Exercise brief — From the entries, return every line where the string "calling" shows up.

Data —
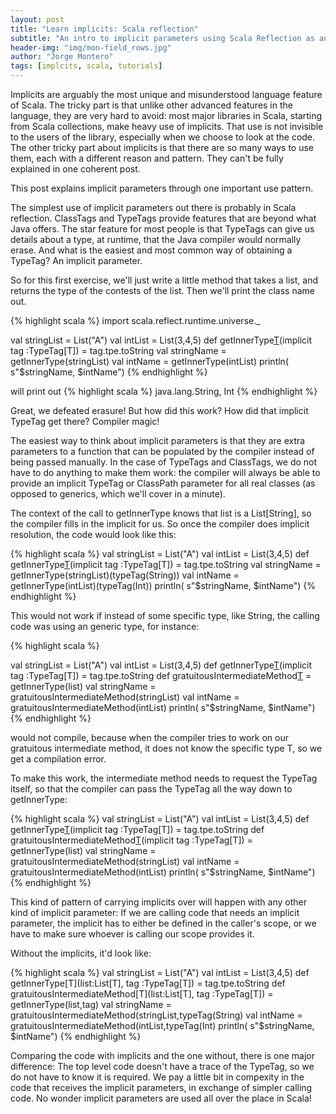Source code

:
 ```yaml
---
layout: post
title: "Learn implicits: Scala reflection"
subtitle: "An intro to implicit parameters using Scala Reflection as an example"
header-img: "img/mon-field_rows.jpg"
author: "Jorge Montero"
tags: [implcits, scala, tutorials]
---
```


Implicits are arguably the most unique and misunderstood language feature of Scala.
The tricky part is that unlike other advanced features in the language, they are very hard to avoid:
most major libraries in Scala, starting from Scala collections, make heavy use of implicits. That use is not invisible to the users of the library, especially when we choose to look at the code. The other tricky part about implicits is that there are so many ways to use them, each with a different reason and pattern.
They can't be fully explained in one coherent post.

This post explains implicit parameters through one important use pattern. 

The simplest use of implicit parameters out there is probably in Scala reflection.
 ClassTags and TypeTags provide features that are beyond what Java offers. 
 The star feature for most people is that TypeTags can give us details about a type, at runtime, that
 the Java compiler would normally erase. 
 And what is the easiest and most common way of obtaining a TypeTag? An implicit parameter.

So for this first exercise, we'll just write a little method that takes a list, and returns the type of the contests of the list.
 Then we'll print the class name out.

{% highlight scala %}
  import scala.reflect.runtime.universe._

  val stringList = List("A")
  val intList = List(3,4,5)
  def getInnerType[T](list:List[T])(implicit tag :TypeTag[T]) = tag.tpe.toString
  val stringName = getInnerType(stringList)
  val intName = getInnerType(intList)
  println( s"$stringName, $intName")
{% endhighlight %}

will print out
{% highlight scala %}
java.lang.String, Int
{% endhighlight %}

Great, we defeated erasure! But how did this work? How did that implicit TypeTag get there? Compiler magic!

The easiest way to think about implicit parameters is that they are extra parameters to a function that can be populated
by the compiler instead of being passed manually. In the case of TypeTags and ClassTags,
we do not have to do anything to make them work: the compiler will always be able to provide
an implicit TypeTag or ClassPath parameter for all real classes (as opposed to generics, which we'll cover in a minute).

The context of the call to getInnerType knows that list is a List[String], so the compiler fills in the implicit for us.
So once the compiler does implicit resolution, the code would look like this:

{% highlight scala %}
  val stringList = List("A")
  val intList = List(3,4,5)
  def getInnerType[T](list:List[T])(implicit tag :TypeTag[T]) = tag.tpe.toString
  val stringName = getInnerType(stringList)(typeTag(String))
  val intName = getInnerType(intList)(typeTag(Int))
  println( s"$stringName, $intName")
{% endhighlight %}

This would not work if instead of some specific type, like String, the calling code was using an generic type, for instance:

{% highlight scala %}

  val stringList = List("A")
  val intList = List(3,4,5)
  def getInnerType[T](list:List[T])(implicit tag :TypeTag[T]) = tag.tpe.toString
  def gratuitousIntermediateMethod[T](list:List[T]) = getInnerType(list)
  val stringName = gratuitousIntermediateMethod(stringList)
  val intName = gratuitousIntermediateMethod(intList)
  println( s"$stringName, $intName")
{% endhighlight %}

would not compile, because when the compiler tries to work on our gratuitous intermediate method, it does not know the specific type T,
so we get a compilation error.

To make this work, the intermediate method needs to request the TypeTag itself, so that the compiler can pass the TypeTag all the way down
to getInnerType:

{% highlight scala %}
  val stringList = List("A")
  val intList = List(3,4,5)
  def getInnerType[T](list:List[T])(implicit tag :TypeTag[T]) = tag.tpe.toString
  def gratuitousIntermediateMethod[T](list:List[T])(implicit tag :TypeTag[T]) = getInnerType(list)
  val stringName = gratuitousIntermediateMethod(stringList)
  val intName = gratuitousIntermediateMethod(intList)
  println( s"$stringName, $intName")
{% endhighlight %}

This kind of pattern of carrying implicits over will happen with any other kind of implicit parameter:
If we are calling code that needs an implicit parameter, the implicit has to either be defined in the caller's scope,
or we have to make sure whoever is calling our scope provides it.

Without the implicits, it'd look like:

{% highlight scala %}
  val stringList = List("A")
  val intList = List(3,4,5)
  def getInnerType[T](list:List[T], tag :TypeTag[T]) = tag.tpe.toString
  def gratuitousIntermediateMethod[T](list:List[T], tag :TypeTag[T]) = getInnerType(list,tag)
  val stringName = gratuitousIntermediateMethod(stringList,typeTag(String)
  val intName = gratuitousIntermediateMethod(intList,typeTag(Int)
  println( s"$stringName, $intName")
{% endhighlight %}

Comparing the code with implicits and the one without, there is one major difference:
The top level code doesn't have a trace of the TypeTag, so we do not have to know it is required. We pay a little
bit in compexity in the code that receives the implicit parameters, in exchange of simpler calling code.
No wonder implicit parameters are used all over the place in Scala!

==

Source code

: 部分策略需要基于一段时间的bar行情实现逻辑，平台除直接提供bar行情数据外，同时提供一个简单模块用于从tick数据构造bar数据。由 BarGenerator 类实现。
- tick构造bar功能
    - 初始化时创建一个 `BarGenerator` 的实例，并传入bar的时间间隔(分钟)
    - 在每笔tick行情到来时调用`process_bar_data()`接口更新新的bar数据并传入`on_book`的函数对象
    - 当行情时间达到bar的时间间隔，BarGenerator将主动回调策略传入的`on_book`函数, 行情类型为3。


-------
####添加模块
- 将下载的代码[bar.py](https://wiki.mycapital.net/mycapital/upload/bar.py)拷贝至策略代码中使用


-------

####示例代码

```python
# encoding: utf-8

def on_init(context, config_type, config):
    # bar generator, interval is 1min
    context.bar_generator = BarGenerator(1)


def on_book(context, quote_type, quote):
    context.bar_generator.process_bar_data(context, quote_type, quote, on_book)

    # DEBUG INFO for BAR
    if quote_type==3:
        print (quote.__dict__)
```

Answer —
This would not work if instead of some specific type, like String, the calling code was using an generic type, for instance:
If we are calling code that needs an implicit parameter, the implicit has to either be defined in the caller's scope,
or we have to make sure whoever is calling our scope provides it.
bit in compexity in the code that receives the implicit parameters, in exchange of simpler calling code.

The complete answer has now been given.